**TASK TO CARRY OUT:**
Among the entries below, find the line with "de l'abonnement expiré**", then quote it and each following line up to and including the line with "Configurez ces alertes", and nothing else.
Content starts
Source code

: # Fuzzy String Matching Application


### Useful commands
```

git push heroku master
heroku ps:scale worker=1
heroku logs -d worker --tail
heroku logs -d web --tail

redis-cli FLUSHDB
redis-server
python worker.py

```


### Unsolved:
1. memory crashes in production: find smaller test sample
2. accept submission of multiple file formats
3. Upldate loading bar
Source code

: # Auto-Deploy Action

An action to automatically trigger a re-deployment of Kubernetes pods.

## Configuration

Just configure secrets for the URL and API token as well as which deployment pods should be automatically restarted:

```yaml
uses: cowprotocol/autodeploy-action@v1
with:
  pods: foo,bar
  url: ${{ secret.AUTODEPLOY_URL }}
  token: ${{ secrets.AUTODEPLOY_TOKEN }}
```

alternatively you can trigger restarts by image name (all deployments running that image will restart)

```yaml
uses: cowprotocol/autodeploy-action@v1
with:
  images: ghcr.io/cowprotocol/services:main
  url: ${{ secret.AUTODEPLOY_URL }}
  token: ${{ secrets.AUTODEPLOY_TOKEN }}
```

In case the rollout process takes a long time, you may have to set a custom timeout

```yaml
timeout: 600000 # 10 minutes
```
Content ends
Content starts
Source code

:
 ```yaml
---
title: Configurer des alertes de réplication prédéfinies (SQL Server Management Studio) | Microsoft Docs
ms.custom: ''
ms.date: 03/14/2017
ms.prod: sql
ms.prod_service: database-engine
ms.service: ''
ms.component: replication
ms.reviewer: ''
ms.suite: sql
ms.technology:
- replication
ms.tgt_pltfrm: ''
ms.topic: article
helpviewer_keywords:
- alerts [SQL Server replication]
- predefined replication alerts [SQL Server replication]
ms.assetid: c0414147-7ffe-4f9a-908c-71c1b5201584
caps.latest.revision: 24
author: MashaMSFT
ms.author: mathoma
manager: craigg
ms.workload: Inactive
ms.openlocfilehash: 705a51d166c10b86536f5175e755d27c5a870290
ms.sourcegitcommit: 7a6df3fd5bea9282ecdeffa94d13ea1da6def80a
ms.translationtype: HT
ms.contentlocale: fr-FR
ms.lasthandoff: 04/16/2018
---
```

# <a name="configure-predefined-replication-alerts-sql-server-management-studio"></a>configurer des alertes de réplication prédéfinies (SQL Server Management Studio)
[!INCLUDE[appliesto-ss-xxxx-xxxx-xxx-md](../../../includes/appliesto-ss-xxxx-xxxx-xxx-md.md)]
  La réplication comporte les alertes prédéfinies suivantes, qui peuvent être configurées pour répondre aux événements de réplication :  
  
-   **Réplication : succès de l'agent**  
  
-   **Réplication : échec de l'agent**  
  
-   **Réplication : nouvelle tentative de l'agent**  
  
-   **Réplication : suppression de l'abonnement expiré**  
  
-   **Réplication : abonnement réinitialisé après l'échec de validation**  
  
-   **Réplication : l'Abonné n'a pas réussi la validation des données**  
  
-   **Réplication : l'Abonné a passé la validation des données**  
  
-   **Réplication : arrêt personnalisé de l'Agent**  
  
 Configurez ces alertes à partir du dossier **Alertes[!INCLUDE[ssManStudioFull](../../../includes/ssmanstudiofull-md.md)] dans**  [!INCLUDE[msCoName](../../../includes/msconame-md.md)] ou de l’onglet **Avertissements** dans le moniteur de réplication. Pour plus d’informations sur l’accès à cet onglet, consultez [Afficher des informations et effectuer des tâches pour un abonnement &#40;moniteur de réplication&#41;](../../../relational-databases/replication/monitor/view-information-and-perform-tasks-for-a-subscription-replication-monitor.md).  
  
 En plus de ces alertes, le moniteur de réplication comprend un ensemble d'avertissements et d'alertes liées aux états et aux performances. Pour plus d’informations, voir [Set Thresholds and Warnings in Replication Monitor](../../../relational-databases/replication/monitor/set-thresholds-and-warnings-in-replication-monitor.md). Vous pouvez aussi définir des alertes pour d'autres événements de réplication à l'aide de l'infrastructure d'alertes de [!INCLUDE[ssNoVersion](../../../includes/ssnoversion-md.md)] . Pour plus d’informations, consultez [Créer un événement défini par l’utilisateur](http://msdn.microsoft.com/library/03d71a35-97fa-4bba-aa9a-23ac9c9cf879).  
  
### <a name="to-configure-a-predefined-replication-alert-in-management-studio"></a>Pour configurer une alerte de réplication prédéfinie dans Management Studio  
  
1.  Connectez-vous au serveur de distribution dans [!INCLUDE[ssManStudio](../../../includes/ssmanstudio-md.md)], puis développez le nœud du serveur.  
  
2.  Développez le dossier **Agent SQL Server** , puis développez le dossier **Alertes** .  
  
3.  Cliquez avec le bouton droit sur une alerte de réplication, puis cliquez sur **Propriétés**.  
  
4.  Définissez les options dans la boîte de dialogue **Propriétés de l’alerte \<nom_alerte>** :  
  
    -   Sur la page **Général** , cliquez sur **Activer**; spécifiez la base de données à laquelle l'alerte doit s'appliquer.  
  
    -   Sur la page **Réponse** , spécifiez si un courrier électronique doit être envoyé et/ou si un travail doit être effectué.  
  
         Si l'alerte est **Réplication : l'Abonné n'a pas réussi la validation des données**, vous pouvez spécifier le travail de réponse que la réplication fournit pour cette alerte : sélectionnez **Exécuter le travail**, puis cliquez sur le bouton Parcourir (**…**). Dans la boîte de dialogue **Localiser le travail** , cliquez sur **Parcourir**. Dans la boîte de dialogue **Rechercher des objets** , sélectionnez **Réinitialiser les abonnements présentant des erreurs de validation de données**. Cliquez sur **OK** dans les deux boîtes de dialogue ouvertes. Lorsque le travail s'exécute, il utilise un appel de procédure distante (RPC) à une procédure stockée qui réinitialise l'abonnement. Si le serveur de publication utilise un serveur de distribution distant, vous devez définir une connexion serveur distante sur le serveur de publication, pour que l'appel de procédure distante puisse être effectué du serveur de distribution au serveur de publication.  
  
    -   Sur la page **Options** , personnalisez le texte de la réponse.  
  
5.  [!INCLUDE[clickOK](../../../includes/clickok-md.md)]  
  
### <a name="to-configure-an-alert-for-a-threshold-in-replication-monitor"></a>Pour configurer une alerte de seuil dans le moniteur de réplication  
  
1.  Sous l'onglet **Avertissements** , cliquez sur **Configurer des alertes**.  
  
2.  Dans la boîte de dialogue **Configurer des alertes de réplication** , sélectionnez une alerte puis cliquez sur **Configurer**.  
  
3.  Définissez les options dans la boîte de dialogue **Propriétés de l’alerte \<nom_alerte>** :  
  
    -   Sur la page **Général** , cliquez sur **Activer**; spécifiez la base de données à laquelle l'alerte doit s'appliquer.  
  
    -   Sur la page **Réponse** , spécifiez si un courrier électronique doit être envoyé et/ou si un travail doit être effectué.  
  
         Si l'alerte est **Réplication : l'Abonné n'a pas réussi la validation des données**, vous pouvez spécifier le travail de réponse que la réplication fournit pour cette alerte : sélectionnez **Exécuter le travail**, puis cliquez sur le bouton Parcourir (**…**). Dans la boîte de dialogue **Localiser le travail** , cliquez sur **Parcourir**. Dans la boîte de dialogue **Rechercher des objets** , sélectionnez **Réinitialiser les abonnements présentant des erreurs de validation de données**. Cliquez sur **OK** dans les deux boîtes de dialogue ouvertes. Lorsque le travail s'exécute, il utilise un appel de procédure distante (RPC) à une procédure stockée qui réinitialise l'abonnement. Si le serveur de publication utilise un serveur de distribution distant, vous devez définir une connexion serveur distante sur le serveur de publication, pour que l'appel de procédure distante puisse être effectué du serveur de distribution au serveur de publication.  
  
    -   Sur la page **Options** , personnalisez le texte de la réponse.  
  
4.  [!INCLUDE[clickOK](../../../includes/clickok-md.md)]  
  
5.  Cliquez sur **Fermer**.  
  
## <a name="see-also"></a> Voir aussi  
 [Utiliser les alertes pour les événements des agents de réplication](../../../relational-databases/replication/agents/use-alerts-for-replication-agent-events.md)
Content ends
Content starts
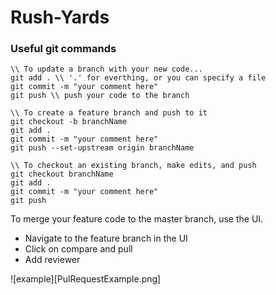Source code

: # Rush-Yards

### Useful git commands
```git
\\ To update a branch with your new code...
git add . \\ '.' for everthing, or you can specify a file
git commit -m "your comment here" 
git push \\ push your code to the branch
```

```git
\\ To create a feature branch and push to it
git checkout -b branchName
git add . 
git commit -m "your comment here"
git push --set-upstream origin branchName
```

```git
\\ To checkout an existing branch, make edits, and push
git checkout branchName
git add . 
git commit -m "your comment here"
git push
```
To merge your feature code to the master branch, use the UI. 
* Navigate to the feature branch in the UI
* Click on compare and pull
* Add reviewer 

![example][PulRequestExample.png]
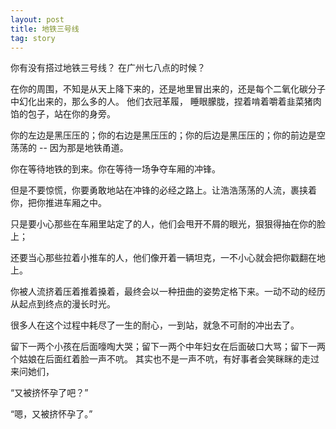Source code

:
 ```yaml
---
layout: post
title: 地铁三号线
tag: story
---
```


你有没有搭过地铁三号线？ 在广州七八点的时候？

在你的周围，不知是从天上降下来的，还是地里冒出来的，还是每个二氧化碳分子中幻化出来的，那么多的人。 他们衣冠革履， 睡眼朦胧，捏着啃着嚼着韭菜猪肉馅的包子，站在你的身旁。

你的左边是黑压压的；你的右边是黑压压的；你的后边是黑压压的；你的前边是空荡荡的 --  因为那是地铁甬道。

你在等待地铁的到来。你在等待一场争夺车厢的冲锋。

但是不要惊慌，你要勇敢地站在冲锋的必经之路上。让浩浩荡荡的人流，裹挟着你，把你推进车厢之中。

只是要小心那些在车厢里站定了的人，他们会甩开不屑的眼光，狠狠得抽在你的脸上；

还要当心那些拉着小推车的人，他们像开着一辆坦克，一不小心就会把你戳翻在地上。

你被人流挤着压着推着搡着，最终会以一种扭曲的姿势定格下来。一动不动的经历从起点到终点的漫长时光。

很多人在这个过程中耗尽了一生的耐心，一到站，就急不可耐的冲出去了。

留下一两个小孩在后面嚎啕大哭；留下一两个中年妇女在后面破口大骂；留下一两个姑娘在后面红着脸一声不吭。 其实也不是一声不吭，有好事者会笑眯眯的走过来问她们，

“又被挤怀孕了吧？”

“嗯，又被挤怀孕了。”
Content ends
**WRITTEN SOLUTION:**
-   **Réplication : suppression de l'abonnement expiré**  
  
-   **Réplication : abonnement réinitialisé après l'échec de validation**  
  
-   **Réplication : l'Abonné n'a pas réussi la validation des données**  
  
-   **Réplication : l'Abonné a passé la validation des données**  
  
-   **Réplication : arrêt personnalisé de l'Agent**  
  
 Configurez ces alertes à partir du dossier **Alertes[!INCLUDE[ssManStudioFull](../../../includes/ssmanstudiofull-md.md)] dans**  [!INCLUDE[msCoName](../../../includes/msconame-md.md)] ou de l’onglet **Avertissements** dans le moniteur de réplication. Pour plus d’informations sur l’accès à cet onglet, consultez [Afficher des informations et effectuer des tâches pour un abonnement &#40;moniteur de réplication&#41;](../../../relational-databases/replication/monitor/view-information-and-perform-tasks-for-a-subscription-replication-monitor.md).  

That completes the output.